Required action - All lines in the material containing the word "each" need to be copied.

────────────────────

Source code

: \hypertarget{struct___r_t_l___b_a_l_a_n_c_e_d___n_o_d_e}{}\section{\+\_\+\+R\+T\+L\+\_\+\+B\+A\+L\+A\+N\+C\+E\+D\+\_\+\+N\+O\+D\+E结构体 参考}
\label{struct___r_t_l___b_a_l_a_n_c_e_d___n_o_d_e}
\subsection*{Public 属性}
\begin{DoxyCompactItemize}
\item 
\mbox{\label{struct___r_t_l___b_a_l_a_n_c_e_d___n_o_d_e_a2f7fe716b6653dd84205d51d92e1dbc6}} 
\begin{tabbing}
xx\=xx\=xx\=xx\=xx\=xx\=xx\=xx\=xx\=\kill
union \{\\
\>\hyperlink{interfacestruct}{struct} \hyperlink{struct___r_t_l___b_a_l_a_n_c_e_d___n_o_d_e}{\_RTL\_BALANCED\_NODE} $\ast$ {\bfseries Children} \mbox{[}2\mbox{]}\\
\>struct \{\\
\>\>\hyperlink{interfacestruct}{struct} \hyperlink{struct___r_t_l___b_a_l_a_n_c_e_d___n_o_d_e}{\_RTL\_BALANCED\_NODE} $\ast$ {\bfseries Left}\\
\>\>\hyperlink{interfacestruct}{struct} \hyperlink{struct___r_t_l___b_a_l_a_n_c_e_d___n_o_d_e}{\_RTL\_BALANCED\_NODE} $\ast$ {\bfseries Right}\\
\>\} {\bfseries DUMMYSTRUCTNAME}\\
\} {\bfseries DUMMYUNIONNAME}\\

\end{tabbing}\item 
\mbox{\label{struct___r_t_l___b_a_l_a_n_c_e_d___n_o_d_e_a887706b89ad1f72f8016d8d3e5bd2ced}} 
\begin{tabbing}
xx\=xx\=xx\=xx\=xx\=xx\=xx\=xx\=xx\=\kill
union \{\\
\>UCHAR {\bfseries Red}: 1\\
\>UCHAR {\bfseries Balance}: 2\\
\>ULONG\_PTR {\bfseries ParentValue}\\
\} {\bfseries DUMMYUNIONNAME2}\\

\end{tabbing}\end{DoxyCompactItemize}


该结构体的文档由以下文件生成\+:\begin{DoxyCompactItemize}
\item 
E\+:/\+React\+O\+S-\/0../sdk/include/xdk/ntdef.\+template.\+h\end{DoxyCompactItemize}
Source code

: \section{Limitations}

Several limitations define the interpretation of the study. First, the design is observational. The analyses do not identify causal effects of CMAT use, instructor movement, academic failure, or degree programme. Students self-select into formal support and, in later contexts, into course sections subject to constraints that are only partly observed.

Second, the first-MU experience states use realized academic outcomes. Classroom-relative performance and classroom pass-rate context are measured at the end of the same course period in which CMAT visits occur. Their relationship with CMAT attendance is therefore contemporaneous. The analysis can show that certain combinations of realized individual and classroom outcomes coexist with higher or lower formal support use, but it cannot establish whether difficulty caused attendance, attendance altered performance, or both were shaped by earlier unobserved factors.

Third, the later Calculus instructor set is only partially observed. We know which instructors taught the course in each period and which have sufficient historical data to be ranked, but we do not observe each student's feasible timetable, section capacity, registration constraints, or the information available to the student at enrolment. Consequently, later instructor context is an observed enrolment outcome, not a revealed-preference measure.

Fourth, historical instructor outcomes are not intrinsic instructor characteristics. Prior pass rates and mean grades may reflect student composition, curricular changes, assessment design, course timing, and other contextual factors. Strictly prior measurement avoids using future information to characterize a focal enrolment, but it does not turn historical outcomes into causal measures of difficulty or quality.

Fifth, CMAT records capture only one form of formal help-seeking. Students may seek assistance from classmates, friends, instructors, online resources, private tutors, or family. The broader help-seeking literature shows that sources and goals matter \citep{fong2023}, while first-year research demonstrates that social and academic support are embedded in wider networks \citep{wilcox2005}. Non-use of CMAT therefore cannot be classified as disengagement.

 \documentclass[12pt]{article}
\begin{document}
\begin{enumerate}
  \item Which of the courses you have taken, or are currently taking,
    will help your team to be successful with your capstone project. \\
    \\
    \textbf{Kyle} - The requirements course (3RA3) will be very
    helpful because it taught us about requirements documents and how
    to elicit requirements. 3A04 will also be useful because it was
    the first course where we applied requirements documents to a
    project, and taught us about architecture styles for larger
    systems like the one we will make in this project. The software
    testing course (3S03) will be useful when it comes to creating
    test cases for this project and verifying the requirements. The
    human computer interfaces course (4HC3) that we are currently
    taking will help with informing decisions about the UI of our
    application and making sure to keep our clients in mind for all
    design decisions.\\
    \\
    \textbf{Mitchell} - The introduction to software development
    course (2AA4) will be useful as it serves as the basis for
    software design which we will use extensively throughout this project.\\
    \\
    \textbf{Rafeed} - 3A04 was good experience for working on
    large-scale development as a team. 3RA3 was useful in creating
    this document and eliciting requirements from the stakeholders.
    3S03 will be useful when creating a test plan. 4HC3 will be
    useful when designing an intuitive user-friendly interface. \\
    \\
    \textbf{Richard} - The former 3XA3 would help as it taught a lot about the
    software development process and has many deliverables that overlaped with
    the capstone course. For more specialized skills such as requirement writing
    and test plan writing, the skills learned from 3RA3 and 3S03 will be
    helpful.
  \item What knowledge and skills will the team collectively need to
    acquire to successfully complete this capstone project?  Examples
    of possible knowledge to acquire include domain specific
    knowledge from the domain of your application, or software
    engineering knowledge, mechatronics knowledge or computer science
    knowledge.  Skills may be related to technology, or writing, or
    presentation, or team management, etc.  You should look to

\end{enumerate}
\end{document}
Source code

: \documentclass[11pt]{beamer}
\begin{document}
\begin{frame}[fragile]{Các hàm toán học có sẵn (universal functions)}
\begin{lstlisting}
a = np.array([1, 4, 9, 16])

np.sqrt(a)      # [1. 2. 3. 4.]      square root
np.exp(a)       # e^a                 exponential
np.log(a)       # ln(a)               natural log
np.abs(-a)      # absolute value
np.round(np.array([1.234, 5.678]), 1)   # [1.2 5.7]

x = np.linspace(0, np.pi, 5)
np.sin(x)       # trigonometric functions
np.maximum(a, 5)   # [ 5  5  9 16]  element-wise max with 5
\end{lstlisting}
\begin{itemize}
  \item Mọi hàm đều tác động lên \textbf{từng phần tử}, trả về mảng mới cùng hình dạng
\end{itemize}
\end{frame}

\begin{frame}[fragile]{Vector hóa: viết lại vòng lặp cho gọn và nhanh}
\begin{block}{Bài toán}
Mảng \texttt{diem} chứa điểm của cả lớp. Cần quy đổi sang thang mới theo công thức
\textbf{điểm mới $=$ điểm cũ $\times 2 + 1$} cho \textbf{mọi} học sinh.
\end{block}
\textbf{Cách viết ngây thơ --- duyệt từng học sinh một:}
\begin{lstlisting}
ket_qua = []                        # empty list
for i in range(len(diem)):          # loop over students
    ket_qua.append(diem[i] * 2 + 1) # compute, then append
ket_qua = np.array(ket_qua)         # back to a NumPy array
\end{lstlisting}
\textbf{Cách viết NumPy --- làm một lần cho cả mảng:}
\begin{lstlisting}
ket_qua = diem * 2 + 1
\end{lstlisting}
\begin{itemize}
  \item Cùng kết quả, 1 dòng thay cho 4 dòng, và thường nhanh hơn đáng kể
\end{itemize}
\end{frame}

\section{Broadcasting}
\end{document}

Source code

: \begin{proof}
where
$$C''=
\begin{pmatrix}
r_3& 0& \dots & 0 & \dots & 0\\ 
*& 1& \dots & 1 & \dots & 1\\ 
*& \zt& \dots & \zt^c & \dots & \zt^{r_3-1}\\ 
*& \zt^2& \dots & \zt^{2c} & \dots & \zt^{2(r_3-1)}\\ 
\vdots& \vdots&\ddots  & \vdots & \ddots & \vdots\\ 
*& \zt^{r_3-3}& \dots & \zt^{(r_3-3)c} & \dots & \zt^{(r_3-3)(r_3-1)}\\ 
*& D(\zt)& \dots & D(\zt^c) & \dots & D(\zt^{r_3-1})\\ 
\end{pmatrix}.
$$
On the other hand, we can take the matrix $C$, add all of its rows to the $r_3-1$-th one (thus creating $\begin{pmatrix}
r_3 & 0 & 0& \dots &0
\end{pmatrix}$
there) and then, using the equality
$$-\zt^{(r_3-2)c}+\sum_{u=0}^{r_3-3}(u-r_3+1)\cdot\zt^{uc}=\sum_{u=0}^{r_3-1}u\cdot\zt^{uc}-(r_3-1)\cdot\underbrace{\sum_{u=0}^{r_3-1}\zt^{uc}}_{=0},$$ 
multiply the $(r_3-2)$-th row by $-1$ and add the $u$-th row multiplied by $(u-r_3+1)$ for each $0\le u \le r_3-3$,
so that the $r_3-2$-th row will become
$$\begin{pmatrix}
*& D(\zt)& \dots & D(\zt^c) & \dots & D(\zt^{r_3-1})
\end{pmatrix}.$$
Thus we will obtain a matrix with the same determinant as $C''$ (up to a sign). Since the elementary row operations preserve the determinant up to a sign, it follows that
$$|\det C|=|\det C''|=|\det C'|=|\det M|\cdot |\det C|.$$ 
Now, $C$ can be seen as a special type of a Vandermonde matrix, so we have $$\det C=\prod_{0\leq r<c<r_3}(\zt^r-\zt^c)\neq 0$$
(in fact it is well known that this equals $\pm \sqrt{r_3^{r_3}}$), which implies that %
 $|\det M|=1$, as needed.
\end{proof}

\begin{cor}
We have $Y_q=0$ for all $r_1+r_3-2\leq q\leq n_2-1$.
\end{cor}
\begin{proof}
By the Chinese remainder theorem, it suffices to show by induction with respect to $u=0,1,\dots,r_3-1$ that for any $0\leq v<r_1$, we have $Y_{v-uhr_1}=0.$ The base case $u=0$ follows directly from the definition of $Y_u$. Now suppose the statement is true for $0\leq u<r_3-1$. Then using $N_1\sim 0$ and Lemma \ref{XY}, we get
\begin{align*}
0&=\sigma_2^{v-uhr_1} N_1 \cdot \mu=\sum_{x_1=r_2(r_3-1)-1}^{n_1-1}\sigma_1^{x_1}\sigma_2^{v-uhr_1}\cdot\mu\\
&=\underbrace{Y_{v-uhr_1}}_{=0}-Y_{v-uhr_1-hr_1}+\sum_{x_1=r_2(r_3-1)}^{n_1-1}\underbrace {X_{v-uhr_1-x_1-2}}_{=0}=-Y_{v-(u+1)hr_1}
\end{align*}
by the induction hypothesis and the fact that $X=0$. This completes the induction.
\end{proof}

────────────────────

Answer -
Third, the later Calculus instructor set is only partially observed. We know which instructors taught the course in each period and which have sufficient historical data to be ranked, but we do not observe each student's feasible timetable, section capacity, registration constraints, or the information available to the student at enrolment. Consequently, later instructor context is an observed enrolment outcome, not a revealed-preference measure.
multiply the $(r_3-2)$-th row by $-1$ and add the $u$-th row multiplied by $(u-r_3+1)$ for each $0\le u \le r_3-3$,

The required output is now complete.